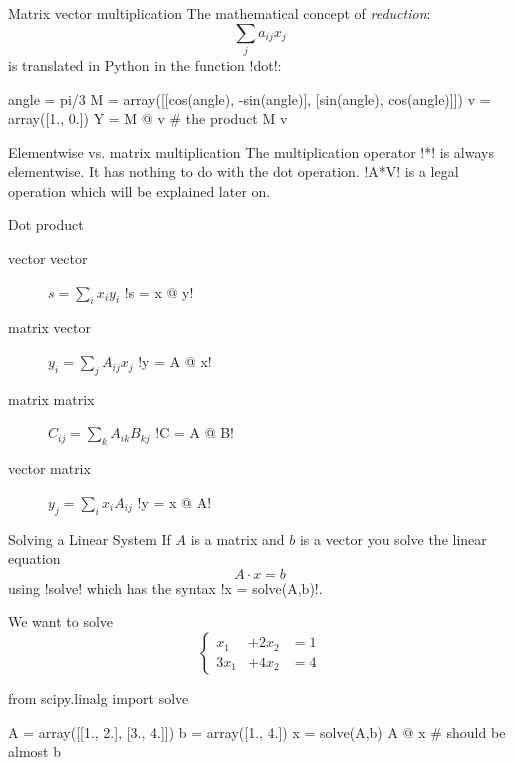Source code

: \documentclass[hyperref={pdfpagelabels=false},table]{beamer}
\begin{document}
\begin{frame}[fragile]{Matrix vector multiplication}
The mathematical concept of \emph{reduction}:
\[ \sum_{j} a_{ij} x_{j}\]
is translated in Python in the function \pyth!dot!:
\begin{python}
angle = pi/3
M = array([[cos(angle), -sin(angle)],
           [sin(angle), cos(angle)]])
v = array([1., 0.])
Y = M @ v # the product M v
\end{python}
\begin{alertblock}{Elementwise vs. matrix multiplication}
The multiplication operator \pyth!*! is \alert{always} elementwise. It has nothing to do with the dot operation. \pyth!A*V! is a legal operation which will be explained later on.
\end{alertblock}
\end{frame}

\begin{frame}[fragile]{Dot product}
\begin{description}
\item[vector vector]  \hfill $s = \sum_ix_i y_i$ \hfill \pyth!s = x @ y!
\vfill
\item[matrix vector ]\hfill $ y_i =\sum_j A_{ij}x_j$ \hfill \pyth!y = A @ x!
 \vfill
\item[matrix matrix] \hfill $C_{ij} =\sum_{k} A_{ik}B_{kj} $ \hfill \pyth!C = A @ B!
 \vfill
\item[vector matrix] \hfill $y_j =\sum_i  x_i A_{ij}$ \hfill \pyth!y = x @ A!
\vfill
\end{description}
\end{frame}
\begin{frame}[fragile]{Solving a Linear System}
If $A$ is a matrix and $b$ is a vector you solve the linear equation
\[ A\cdot x = b\]
using \pyth!solve! which has the syntax \pyth!x = solve(A,b)!.

\begin{example}
We want to solve
\[\left\{\begin{aligned}x_1 &+ 2x_2 &= 1 \\ 3x_1 &+ 4x_2 &= 4\end{aligned}\right.\]
\begin{python}
from scipy.linalg import solve

A = array([[1., 2.],
           [3., 4.]])
b = array([1., 4.])
x = solve(A,b)
A @ x  # should be almost b
\end{python}
\end{example}
\end{frame}
\end{document}
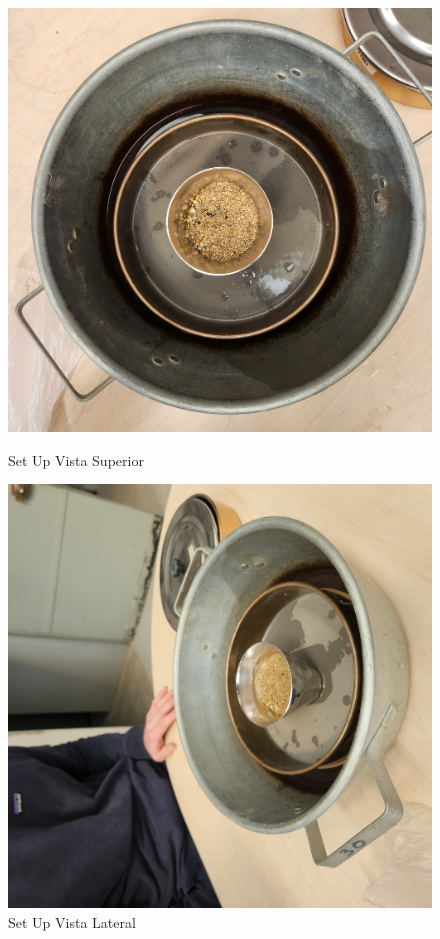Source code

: \begin{figure}[H]
    \centering
    \begin{minipage}{0.4\textwidth}
        \centering
        \includegraphics[angle=-90, width=\textwidth]{FOTOS/cono_1.jpg}
        \caption{Set Up Vista Superior}
    \end{minipage}
    \begin{minipage}{0.4\textwidth}
        \centering
        \includegraphics[angle=-90, width=\textwidth]{FOTOS/cono_2.jpg}
        \caption{Set Up Vista Lateral}
    \end{minipage}
\end{figure}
____
* **The task**
If a record holds a picture, drop the picture and reproduce everything else exactly.

* **Your solution**
Source code

: \documentclass[hyperref={pdfpagelabels=false},table]{beamer}
\begin{document}
\begin{frame}[fragile]{Matrix vector multiplication}
The mathematical concept of \emph{reduction}:
\[ \sum_{j} a_{ij} x_{j}\]
is translated in Python in the function \pyth!dot!:
\begin{python}
angle = pi/3
M = array([[cos(angle), -sin(angle)],
           [sin(angle), cos(angle)]])
v = array([1., 0.])
Y = M @ v # the product M v
\end{python}
\begin{alertblock}{Elementwise vs. matrix multiplication}
The multiplication operator \pyth!*! is \alert{always} elementwise. It has nothing to do with the dot operation. \pyth!A*V! is a legal operation which will be explained later on.
\end{alertblock}
\end{frame}

\begin{frame}[fragile]{Dot product}
\begin{description}
\item[vector vector]  \hfill $s = \sum_ix_i y_i$ \hfill \pyth!s = x @ y!
\vfill
\item[matrix vector ]\hfill $ y_i =\sum_j A_{ij}x_j$ \hfill \pyth!y = A @ x!
 \vfill
\item[matrix matrix] \hfill $C_{ij} =\sum_{k} A_{ik}B_{kj} $ \hfill \pyth!C = A @ B!
 \vfill
\item[vector matrix] \hfill $y_j =\sum_i  x_i A_{ij}$ \hfill \pyth!y = x @ A!
\vfill
\end{description}
\end{frame}
\begin{frame}[fragile]{Solving a Linear System}
If $A$ is a matrix and $b$ is a vector you solve the linear equation
\[ A\cdot x = b\]
using \pyth!solve! which has the syntax \pyth!x = solve(A,b)!.

\begin{example}
We want to solve
\[\left\{\begin{aligned}x_1 &+ 2x_2 &= 1 \\ 3x_1 &+ 4x_2 &= 4\end{aligned}\right.\]
\begin{python}
from scipy.linalg import solve

A = array([[1., 2.],
           [3., 4.]])
b = array([1., 4.])
x = solve(A,b)
A @ x  # should be almost b
\end{python}
\end{example}
\end{frame}
\end{document}
Source code

: \begin{figure}[H]
    \centering
    \begin{minipage}{0.4\textwidth}
        \centering
        \includegraphics[angle=-90, width=\textwidth]{FOTOS/cono_1.jpg}
        \caption{Set Up Vista Superior}
    \end{minipage}
    \begin{minipage}{0.4\textwidth}
        \centering
        \includegraphics[angle=-90, width=\textwidth]{FOTOS/cono_2.jpg}
        \caption{Set Up Vista Lateral}
    \end{minipage}
\end{figure}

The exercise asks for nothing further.